*** Material supplied Section Begins ***
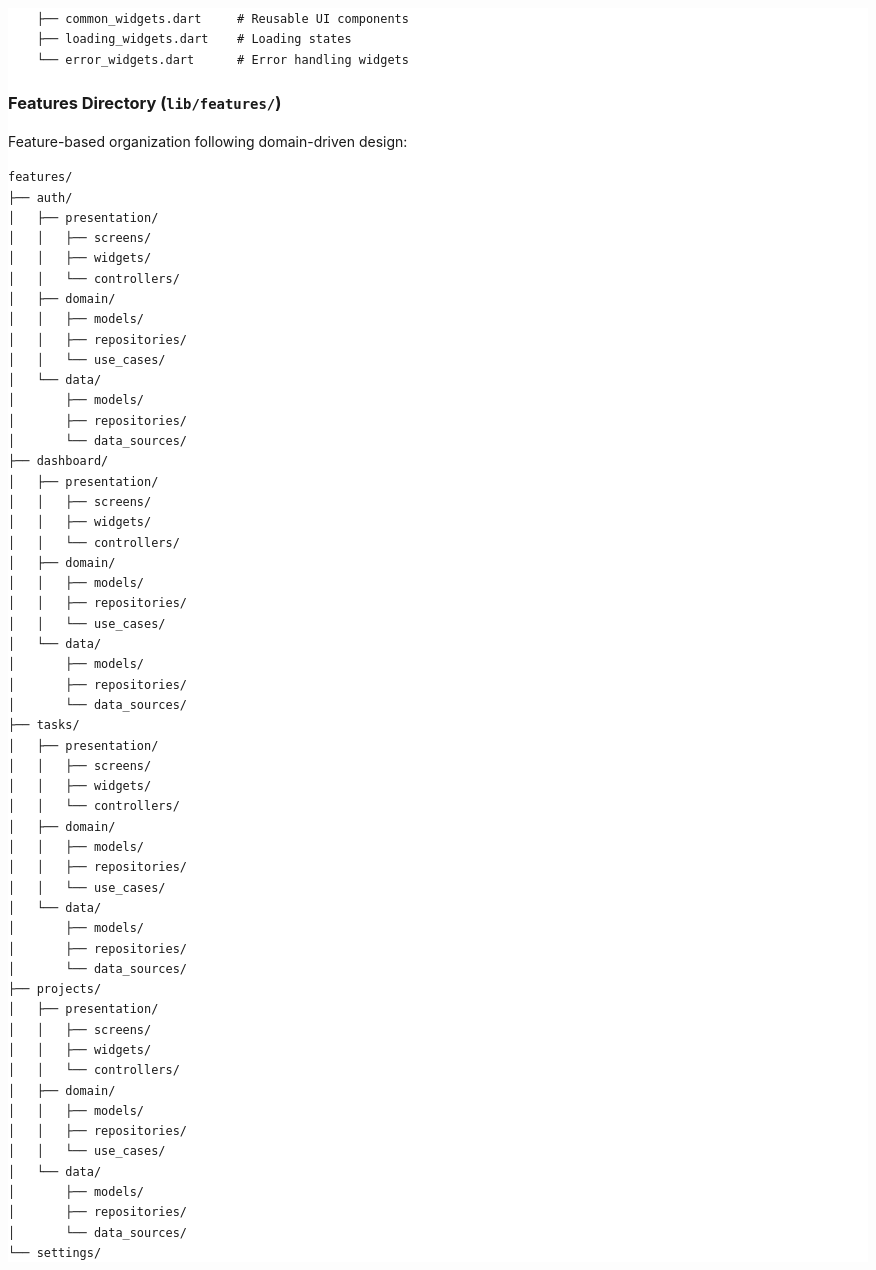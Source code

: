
 ```
    ├── common_widgets.dart     # Reusable UI components
    ├── loading_widgets.dart    # Loading states
    └── error_widgets.dart      # Error handling widgets
```

### Features Directory (`lib/features/`)

Feature-based organization following domain-driven design:

```
features/
├── auth/
│   ├── presentation/
│   │   ├── screens/
│   │   ├── widgets/
│   │   └── controllers/
│   ├── domain/
│   │   ├── models/
│   │   ├── repositories/
│   │   └── use_cases/
│   └── data/
│       ├── models/
│       ├── repositories/
│       └── data_sources/
├── dashboard/
│   ├── presentation/
│   │   ├── screens/
│   │   ├── widgets/
│   │   └── controllers/
│   ├── domain/
│   │   ├── models/
│   │   ├── repositories/
│   │   └── use_cases/
│   └── data/
│       ├── models/
│       ├── repositories/
│       └── data_sources/
├── tasks/
│   ├── presentation/
│   │   ├── screens/
│   │   ├── widgets/
│   │   └── controllers/
│   ├── domain/
│   │   ├── models/
│   │   ├── repositories/
│   │   └── use_cases/
│   └── data/
│       ├── models/
│       ├── repositories/
│       └── data_sources/
├── projects/
│   ├── presentation/
│   │   ├── screens/
│   │   ├── widgets/
│   │   └── controllers/
│   ├── domain/
│   │   ├── models/
│   │   ├── repositories/
│   │   └── use_cases/
│   └── data/
│       ├── models/
│       ├── repositories/
│       └── data_sources/
└── settings/
```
*** Material supplied Section Ends ***
- Required action
Would you set down the records exactly, with no pictures included?

- Output of the task
Source code

:
 ```
    ├── common_widgets.dart     # Reusable UI components
    ├── loading_widgets.dart    # Loading states
    └── error_widgets.dart      # Error handling widgets
```

### Features Directory (`lib/features/`)

Feature-based organization following domain-driven design:

```
features/
├── auth/
│   ├── presentation/
│   │   ├── screens/
│   │   ├── widgets/
│   │   └── controllers/
│   ├── domain/
│   │   ├── models/
│   │   ├── repositories/
│   │   └── use_cases/
│   └── data/
│       ├── models/
│       ├── repositories/
│       └── data_sources/
├── dashboard/
│   ├── presentation/
│   │   ├── screens/
│   │   ├── widgets/
│   │   └── controllers/
│   ├── domain/
│   │   ├── models/
│   │   ├── repositories/
│   │   └── use_cases/
│   └── data/
│       ├── models/
│       ├── repositories/
│       └── data_sources/
├── tasks/
│   ├── presentation/
│   │   ├── screens/
│   │   ├── widgets/
│   │   └── controllers/
│   ├── domain/
│   │   ├── models/
│   │   ├── repositories/
│   │   └── use_cases/
│   └── data/
│       ├── models/
│       ├── repositories/
│       └── data_sources/
├── projects/
│   ├── presentation/
│   │   ├── screens/
│   │   ├── widgets/
│   │   └── controllers/
│   ├── domain/
│   │   ├── models/
│   │   ├── repositories/
│   │   └── use_cases/
│   └── data/
│       ├── models/
│       ├── repositories/
│       └── data_sources/
└── settings/
```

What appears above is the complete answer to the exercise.